Part 5, Is There Too Much Legal Scholarship: What Accounts For Too Much of the Wrong Type of Scholarship

 

Part 5  Is There Too Much Legal Scholarship:  What Accounts for Too Much of the Wrong Type of Scholarship?

              A perfect academic storm has created this trouble state. Each facet is a necessary part. They are 1) the self-interest of administrators and professors, 2) the goals of law schools and law professors, 3) the narrow socioeconomic background of law professors and 4) the need to find some indicia of success. First, law professors are as self-interested as anyone else.  Many are ambitious and have the goal of being recognized, praised, and rising through the ranks of law schools. In terms of legal scholarship that means being published as much as possible in the highest ranked law review or by the most prestigious academic presses. It also requires picking the “right” kind of topic which nearly always means something theoretical or empirical. This is not only the way to “get ahead” for the professor,  it advances the reputation of the law school as well.

              Law school reputation is important not just to professors but perhaps more importantly to law school deans who are also self-interested and may define success as moving up through administrative ranks. This impact will be exacerbated by the inclusion of citation counts in U.S. News rankings.  The ranking of a law school is likely to be important to both University officials and law school students and graduates. Possibly the easiest to understand in this group are students and graduates. Employment opportunities and the value of a law degree in terms of earning power are likely to increase as a school moves up in the rankings. Finally, the students who select law review articles are likely to be interested in the ranking of the review which also influences article selection.

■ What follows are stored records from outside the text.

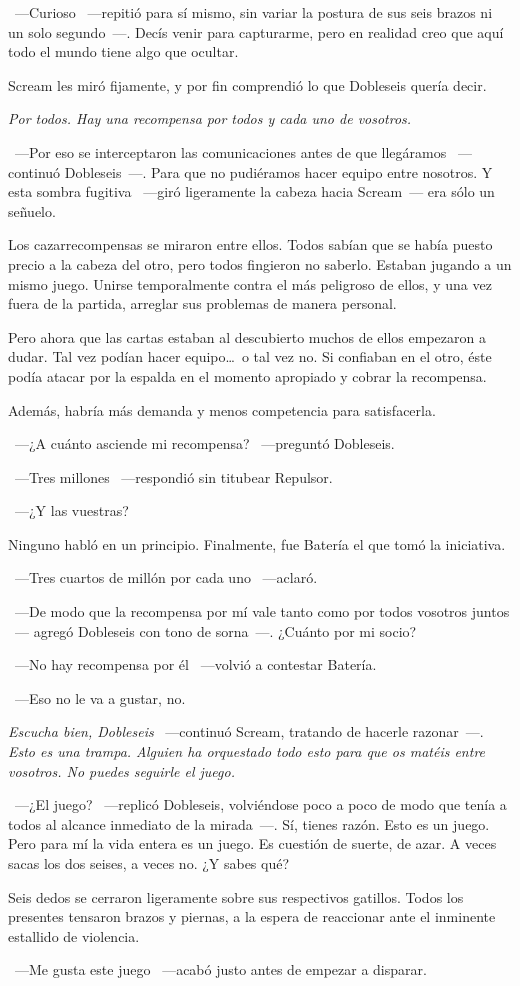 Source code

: ~---Curioso ~---repitió para sí mismo, sin variar la postura de sus seis brazos ni un solo segundo~---. Decís venir para capturarme, pero en realidad creo que aquí todo el mundo tiene algo que ocultar.

Scream les miró fijamente, y por fin comprendió lo que Dobleseis quería decir.

\emph{Por todos. Hay una recompensa por todos y cada uno de vosotros.}

~---Por eso se interceptaron las comunicaciones antes de que llegáramos ~---continuó Dobleseis~---. Para que no pudiéramos hacer equipo entre nosotros. Y esta sombra fugitiva ~---giró ligeramente la cabeza hacia Scream~--- era sólo un señuelo.

Los cazarrecompensas se miraron entre ellos. Todos sabían que se había puesto precio a la cabeza del otro, pero todos fingieron no saberlo. Estaban jugando a un mismo juego. Unirse temporalmente contra el más peligroso de ellos, y una vez fuera de la partida, arreglar sus problemas de manera personal.

Pero ahora que las cartas estaban al descubierto muchos de ellos empezaron a dudar. Tal vez podían hacer equipo\dots\ o tal vez no. Si confiaban en el otro, éste podía atacar por la espalda en el momento apropiado y cobrar la recompensa.

Además, habría más demanda y menos competencia para satisfacerla.

~---¿A cuánto asciende mi recompensa? ~---preguntó Dobleseis.

~---Tres millones ~---respondió sin titubear Repulsor.

~---¿Y las vuestras?

Ninguno habló en un principio. Finalmente, fue Batería el que tomó la iniciativa.

~---Tres cuartos de millón por cada uno ~---aclaró.

~---De modo que la recompensa por mí vale tanto como por todos vosotros juntos ~--- agregó Dobleseis con tono de sorna~---. ¿Cuánto por mi socio?

~---No hay recompensa por él ~---volvió a contestar Batería.

~---Eso no le va a gustar, no.

\emph{Escucha bien, Dobleseis} ~---continuó Scream, tratando de hacerle razonar~---. \emph{Esto es una trampa. Alguien ha orquestado todo esto para que os matéis entre vosotros. No puedes seguirle el juego.}

~---¿El juego? ~---replicó Dobleseis, volviéndose poco a poco de modo que tenía a todos al alcance inmediato de la mirada~---. Sí, tienes razón. Esto es un juego. Pero para mí la vida entera es un juego. Es cuestión de suerte, de azar. A veces sacas los dos seises, a veces no. ¿Y sabes qué?

Seis dedos se cerraron ligeramente sobre sus respectivos gatillos. Todos los presentes tensaron brazos y piernas, a la espera de reaccionar ante el inminente estallido de violencia.

~---Me gusta este juego ~---acabó justo antes de empezar a disparar.

\endinput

              It is interesting to focus for a moment on the role of institutions in encouraging (demanding) writing regardless of the topic or usefulness. This is actually rent-seeking behavior by institutions.  Rent is a term economists use to denote the payment for a resources above the least necessary to draw the resource into a specific type of production. In the case of monopolies. it can be profit. In fact, one of the costs of monopoly is the resources spent by parties vying to become the monopolist. This is rent seeking behavior. The defining characteristic of rent seeking is that welfare, profits, or some other benefit may change hands but the total does not increase. In legal education the competition is not for profits but for rankings. One school’s increase in the rankings means another school’s decline. In short, this competition between schools of which legal scholarship is a critical feature does not increase of overall welfare. Instead, the objective is recognition and any actual benefits are a fortunate coincidence.

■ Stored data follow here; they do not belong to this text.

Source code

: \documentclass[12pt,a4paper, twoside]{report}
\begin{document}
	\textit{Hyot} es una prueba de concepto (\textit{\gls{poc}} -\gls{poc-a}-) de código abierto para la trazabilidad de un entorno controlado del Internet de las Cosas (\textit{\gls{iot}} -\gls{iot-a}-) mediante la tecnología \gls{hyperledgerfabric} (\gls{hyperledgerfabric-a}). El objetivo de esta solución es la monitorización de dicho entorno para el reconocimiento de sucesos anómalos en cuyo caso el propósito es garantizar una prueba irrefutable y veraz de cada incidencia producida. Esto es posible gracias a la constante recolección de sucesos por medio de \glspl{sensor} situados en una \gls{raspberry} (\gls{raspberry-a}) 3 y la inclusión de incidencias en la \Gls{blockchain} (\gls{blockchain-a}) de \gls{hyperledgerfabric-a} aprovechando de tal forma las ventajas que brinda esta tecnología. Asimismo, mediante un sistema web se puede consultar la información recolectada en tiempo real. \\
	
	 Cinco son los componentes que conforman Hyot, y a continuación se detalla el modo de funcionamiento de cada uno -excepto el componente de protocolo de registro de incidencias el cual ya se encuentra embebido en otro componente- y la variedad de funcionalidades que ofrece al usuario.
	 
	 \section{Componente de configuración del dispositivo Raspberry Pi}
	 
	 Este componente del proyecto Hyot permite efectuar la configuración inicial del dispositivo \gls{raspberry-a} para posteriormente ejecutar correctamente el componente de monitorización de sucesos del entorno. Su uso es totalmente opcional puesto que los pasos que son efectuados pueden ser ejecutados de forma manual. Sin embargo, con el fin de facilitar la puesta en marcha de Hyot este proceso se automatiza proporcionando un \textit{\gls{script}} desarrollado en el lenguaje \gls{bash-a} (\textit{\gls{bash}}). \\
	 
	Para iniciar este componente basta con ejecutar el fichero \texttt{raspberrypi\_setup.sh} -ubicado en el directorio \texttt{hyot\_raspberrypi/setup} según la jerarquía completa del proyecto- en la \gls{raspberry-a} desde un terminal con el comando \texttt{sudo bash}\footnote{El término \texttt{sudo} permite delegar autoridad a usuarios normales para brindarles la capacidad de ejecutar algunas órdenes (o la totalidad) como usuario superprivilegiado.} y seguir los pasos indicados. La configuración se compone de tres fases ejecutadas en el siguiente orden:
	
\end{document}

There are two more elements of this perfect storm. The first is the socioeconomic background of those who become law professors. The second is a need for a method of comparison or ranking.  People who become law professors come disproportionately from a higher socioeconomic class than most others. They attended elite schools, clerked for judges and sometimes engaged in high level practice where clients are likely to be drawn from the wealthiest segments of society.   Unintentionally they are sheltered.  In simple terms, the universe of topics they are equipped to write about is a narrow one. This is further narrowed by lack of training in empirical analysis.  In one sense they are not well educated.  Articles on constitutional law or obscure contracts issues are far more in their wheel-house than articles on issues of poverty, class, prison conditions, and barriers to the poor.

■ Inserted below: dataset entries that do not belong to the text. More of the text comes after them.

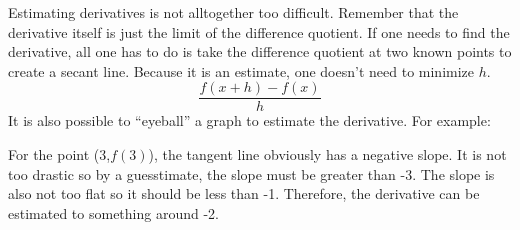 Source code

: \documentclass[../revisedMain.tex]{subfiles}
\begin{document}
	Estimating derivatives is not alltogether too difficult. Remember that the derivative itself is just the limit of the difference quotient. If one needs to find the derivative, all one has to do is take the difference quotient at two known points to create a secant line. Because it is an estimate, one doesn't need to minimize $h$.$$\frac{f(x+h)-f(x)}{h}$$ It is also possible to ``eyeball'' a graph to estimate the derivative. For example:
	\begin{center}
	\end{center}
	For the point (3,$f(3)$), the tangent line obviously has a negative slope. It is not too drastic so by a guesstimate, the slope must be greater than -3. The slope is also not too flat so it should be less than -1. Therefore, the derivative can be estimated to something around -2.
\end{document}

The  final factor is that any meritocracy or pseudo meritocracy needs a way to determine merit.  The standard has to be something that those ranking can assess and which is viewed as difficult.  I am sure there is disagreement with this but I think it is safe to assume that law professors view theoretical work as more difficult or challenging than work with practical applications or even empirical work. Perhaps this is because of the unfortunate view of law school as comparable to graduate school and the perceived pressure to write at the lofty levels of those in conventional graduate programs.  In fact, a  more rational placement of what is now taught in law schools would be in the form of a jurisprudence department within a college of arts and sciences and a completely separate program dedicated to training those who want to practice law.